DECEMBER 9, 2022
Hukrim

Gagal Nikah, Gara-Gara Banyak Kriteria

post-img

Memilih pasangan hidup memang jangan sembarangan, begitulah prinsip yang dipegang oleh Otoy (41) nama samaran. Memiliki selera yang cukup tinggi terhadap wanita, Otoy banyak menunda dan menolak ajakan menikah. Ujung-ujungnya tak sadar kalau rambut sudah beruban. Astaga.

Saat ditegur orangtua dan orang-orang di sekitarnya, Otoy baru sa­dar kalau usianya sudah tua.

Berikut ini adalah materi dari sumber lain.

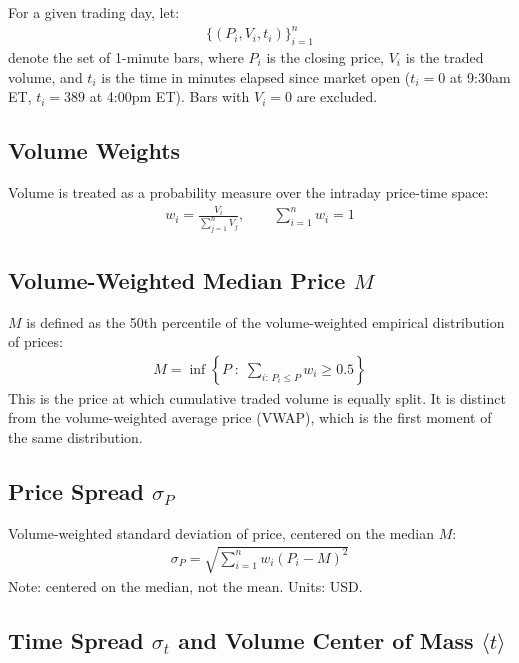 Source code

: \documentclass[11pt]{article}
\begin{document}
For a given trading day, let:
\begin{align}
    \{(P_i, V_i, t_i)\}_{i=1}^{n}
\end{align}
denote the set of 1-minute bars, where $P_i$ is the closing price, $V_i$ is the traded volume, and $t_i$ is the time in minutes elapsed since market open ($t_i = 0$ at 9:30am ET, $t_i = 389$ at 4:00pm ET). Bars with $V_i = 0$ are excluded.

\subsection{Volume Weights}

Volume is treated as a probability measure over the intraday price-time space:
\begin{align}
    w_i = \frac{V_i}{\sum_{j=1}^{n} V_j}, \qquad \sum_{i=1}^{n} w_i = 1
\end{align}

\subsection{Volume-Weighted Median Price \texorpdfstring{$M$}{M}}

$M$ is defined as the 50th percentile of the volume-weighted empirical distribution of prices:
\begin{align}
    M = \inf\left\{ P \;:\; \sum_{i:\, P_i \leq P} w_i \geq 0.5 \right\}
\end{align}
This is the price at which cumulative traded volume is equally split. It is distinct from the volume-weighted average price (VWAP), which is the first moment of the same distribution.

\subsection{Price Spread \texorpdfstring{$\sigma_P$}{sigma\_P}}

Volume-weighted standard deviation of price, centered on the median $M$:
\begin{align}
    \sigma_P = \sqrt{\sum_{i=1}^{n} w_i (P_i - M)^2}
\end{align}
Note: centered on the median, not the mean. Units: USD.

\subsection{Time Spread \texorpdfstring{$\sigma_t$}{sigma\_t} and Volume Center of Mass \texorpdfstring{$\langle t \rangle$}{<t>}}
\end{document}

Pa­dahal teman-teman seusianya su­dah punya anak. “Saya mah eng­gak mau dapet istri yang biasa aja,” kata Otoy.

Otoy ini sebenarnya tak ganteng-gan­teng amat, kulitnya juga hitam, pe­rawakannya tinggi kekar, dan rambutnya sedikit gimbal. Tapi karena punya pekerjaan oke, yakni se­bagai owner perusahaan alat-alat sound pernikahan, lengkap de­ngan kamera untuk dokumentasi, Otoy punya banyak uang. Punya sound pernikahan, kok malah belum nikah?

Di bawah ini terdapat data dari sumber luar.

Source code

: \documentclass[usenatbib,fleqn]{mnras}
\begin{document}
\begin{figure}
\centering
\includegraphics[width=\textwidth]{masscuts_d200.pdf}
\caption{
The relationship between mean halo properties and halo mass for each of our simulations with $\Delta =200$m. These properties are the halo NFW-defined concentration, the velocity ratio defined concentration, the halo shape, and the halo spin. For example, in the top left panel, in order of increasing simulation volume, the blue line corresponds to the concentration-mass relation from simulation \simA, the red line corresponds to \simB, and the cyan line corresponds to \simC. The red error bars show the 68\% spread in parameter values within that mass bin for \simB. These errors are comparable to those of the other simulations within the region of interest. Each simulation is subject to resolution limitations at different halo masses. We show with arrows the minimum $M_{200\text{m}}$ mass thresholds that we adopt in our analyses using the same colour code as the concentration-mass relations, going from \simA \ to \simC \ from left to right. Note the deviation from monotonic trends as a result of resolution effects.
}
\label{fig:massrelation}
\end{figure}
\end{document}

“Makanya, mungkin karena ke­seringan lihat orang nikah, jadinya ma­lah males nikah,” tukasnya.

Padahal, saat usianya masih 25, saat Otoy masih beger-begernya, ada banyak wanita yang berminat men­jadi calon istri. Maklumlah, bagi orang di kampungnya, Otoy ter­kenal sebagai lelaki pekerja keras, mandiri, dan sukses.

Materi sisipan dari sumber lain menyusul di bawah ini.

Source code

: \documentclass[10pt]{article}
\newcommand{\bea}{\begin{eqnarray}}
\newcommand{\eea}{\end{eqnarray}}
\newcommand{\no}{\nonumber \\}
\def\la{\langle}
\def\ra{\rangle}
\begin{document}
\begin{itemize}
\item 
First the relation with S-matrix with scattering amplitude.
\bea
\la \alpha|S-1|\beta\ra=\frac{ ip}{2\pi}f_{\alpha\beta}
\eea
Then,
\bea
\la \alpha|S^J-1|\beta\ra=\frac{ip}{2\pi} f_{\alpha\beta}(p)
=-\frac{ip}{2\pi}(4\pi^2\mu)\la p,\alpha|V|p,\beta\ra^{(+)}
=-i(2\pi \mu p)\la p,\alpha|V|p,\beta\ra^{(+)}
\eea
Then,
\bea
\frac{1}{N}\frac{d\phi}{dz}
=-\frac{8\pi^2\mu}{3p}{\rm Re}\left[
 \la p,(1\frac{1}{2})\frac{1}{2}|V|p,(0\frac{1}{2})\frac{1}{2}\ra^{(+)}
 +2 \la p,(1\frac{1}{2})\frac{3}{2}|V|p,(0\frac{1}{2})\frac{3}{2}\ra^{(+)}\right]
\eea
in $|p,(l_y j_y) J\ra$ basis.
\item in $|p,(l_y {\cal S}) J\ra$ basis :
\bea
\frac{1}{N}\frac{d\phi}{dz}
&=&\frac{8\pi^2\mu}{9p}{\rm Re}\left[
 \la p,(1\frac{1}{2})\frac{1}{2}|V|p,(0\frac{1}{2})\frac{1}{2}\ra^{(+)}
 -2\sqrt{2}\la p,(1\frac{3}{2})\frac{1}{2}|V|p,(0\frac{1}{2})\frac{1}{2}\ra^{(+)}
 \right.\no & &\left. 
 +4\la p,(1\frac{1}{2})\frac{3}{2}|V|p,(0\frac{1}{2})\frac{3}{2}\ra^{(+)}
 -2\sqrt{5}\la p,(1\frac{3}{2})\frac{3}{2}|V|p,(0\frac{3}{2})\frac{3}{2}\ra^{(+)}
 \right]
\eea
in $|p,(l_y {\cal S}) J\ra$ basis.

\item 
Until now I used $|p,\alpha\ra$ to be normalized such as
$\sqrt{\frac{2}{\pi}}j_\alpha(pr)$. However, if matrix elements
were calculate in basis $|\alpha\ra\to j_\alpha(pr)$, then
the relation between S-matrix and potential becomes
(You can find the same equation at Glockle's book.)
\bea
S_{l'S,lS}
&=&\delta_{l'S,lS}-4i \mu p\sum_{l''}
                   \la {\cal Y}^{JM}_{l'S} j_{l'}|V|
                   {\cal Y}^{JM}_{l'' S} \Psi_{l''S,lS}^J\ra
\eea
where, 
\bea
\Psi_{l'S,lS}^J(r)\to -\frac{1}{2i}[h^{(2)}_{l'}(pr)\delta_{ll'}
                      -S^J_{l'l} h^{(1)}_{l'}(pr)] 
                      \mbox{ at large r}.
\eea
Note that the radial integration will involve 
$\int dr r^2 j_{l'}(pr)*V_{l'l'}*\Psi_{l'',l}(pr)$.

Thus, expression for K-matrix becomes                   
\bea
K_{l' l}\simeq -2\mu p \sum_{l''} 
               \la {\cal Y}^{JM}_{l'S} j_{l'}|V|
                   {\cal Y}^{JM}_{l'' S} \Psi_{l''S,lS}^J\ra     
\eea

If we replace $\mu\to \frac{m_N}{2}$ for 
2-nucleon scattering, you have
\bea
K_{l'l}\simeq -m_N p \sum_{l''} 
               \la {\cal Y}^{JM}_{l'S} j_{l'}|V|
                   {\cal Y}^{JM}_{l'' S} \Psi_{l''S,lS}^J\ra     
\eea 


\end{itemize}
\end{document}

Saat itu, ada tiga wanita yang sem­pat singgah di hati Otoy, tapi ka­rena standar yang Otoy inginkan ter­­hadap calon istri tak sesuai de­ngan tiga wanita ini, maka hu­bu­ng­an mereka pun tak sampai ke pe­laminan.

Wanita yang pertama, kita sebut saja namanya Odah (26), cantik, pu­tih, dan berasal dari keluarga ber­ada, bapaknya punya banyak sawah dan tanah. Hubungan mere­ka awalnya harmonis dan sering ja­lan berdua saat malam minggu.

Setelah setahun menjalin hubu­ngan, Odah dan keluarganya pun me­na­nyakan kepastian Otoy dengan me­min­tanya datang ke rumah dan me­lamar. Tapi sungguh tak diduga, Otoy menolak datang dan memu­tus­kan hubungan. Loh kenapa, Kang? “Enggaklah, Odah kurang mon­tok, bodinya kurus banget,” kata Otoy.

Sejak itu Otoy menjomblo lagi, ia tak peduli beberapa bulan ke­mu­dian Odah menikah dengan le­laki lain. Seolah tak mau kalah, Otoy pun punya cewek baru, kita pang­gil saja namanya Siti (27). 

Dengan Siti, Otoy merasa bahagia dan menikmati hubungan mereka se­lama enam bulan. Sosok siti yang sem­purna, paras cantik, bodi aduhay, dan kulit putih mulus, mampu membuat Otoy klepek-klepek. “Tapi sayang, dia keluarga­nya ke­kurangan banget, masa kayak man­faatin saya gitu,” ungkapnya.

Karena tak senang dengan keluar­ga Siti, lagi-lagi Otoy memu­tuskan hu­bungan dan kembali menjomblo. Pa­dahal Siti sudah pengin buru-buru dihalalkan. “Nah itu dia, Siti di­suruh keluarganya minta dini­kahin, tapi biayanya saya yang nang­gung,” katanya. 

Otoy pun makin tak suka dan mem­blokir nomer telepon Siti. Se­jak itu ia menjomblo selama se­tahun, mencari pasangan yang benar-benar sempurna, seperti apa yang dia inginkan.

Sampai akhirnya Otoy bertemu de­ngan Maya (27). Sosok Maya in­ilah yang awalnya Otoy yakini ba­kal menjadi pendamping hidup­nya. Maya sosoknya cantik, putih mu­lus, bodinya seksi, keluarganya pun berkecukupan. “Hubungan kita juga direstuin kedua orang­tua­nya,” katanya.

Mereka yakin dan sudah hendak me­nuju jenjang lebih serius. Tapi, saat menjalani hubungan selama dua bulan, Otoy merasa ada yang jang­gal. “Ternyata Maya ini agak oon, diajak ngobrolnya enggak nyam­bung,” katanya.